### Directions for this task
Could you find every line in the records below that contains the word "ntpDenialService" and copy it?

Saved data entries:
• • • •

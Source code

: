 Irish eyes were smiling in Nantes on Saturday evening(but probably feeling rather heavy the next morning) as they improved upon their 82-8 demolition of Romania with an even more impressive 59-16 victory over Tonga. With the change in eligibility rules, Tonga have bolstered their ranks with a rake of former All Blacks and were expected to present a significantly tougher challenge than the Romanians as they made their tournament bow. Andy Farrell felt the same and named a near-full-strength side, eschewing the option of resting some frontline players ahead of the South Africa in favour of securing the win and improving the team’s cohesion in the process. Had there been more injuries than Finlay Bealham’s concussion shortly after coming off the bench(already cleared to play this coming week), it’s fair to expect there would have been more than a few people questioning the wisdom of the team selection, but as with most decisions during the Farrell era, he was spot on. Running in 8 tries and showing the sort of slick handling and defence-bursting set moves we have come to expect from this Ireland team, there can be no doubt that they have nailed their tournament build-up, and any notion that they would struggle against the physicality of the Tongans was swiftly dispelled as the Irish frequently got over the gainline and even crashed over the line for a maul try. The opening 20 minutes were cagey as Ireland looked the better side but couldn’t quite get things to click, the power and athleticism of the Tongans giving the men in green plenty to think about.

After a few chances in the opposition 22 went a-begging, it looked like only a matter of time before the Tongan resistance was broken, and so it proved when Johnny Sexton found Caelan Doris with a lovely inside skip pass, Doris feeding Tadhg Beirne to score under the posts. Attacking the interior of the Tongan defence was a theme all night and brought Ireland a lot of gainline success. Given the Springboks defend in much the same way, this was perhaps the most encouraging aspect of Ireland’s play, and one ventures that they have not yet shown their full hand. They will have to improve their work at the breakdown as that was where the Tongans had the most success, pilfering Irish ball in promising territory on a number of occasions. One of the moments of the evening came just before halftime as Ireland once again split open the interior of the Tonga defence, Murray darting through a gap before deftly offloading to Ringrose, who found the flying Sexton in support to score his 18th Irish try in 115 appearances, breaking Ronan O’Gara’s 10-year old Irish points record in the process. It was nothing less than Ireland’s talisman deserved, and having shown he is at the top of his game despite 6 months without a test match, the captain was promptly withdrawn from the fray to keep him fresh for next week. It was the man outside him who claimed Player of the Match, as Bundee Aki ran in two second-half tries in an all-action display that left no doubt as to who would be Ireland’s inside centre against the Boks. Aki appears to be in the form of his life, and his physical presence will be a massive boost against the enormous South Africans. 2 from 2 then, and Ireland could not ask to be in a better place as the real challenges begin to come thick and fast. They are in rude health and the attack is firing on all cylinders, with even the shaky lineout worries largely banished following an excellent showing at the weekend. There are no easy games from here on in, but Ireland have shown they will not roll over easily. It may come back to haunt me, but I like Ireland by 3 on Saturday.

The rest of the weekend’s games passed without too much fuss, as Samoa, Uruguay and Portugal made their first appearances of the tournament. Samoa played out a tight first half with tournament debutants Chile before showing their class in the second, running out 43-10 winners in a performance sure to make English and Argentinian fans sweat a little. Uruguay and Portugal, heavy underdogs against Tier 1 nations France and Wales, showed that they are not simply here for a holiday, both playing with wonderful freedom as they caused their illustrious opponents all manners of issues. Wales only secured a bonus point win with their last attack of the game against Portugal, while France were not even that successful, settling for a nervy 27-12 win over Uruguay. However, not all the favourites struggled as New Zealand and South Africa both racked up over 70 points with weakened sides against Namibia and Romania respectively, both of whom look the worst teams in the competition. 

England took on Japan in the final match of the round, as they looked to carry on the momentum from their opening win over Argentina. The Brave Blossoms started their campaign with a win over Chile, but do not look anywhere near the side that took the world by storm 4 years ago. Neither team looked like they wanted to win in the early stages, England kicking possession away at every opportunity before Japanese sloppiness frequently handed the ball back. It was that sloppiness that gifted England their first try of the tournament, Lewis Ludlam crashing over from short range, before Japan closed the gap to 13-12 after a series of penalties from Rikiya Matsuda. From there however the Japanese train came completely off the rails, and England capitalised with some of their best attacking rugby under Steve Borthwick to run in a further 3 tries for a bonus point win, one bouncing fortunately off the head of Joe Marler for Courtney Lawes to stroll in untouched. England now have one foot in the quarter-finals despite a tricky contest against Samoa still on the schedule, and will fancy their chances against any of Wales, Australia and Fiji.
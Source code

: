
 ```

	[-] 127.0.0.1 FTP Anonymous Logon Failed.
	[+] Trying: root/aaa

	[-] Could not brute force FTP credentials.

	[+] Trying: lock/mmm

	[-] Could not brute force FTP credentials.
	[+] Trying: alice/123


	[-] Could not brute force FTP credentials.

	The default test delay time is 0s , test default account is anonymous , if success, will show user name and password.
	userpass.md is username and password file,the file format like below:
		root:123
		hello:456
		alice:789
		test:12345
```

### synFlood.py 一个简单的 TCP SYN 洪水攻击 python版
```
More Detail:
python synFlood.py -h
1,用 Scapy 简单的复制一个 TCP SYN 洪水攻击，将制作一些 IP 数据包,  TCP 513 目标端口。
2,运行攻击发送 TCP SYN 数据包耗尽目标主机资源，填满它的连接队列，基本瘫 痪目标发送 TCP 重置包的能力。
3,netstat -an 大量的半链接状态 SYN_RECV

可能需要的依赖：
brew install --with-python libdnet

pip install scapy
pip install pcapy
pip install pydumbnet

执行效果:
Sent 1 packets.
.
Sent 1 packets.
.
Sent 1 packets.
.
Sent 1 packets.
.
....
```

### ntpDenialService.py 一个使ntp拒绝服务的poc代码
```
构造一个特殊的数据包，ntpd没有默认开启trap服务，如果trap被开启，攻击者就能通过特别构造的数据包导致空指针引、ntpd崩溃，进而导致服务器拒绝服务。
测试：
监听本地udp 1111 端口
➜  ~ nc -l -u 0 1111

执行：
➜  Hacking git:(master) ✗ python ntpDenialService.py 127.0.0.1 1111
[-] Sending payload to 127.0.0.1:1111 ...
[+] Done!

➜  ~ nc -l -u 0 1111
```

• • • •

### Solution
### ntpDenialService.py 一个使ntp拒绝服务的poc代码
➜  Hacking git:(master) ✗ python ntpDenialService.py 127.0.0.1 1111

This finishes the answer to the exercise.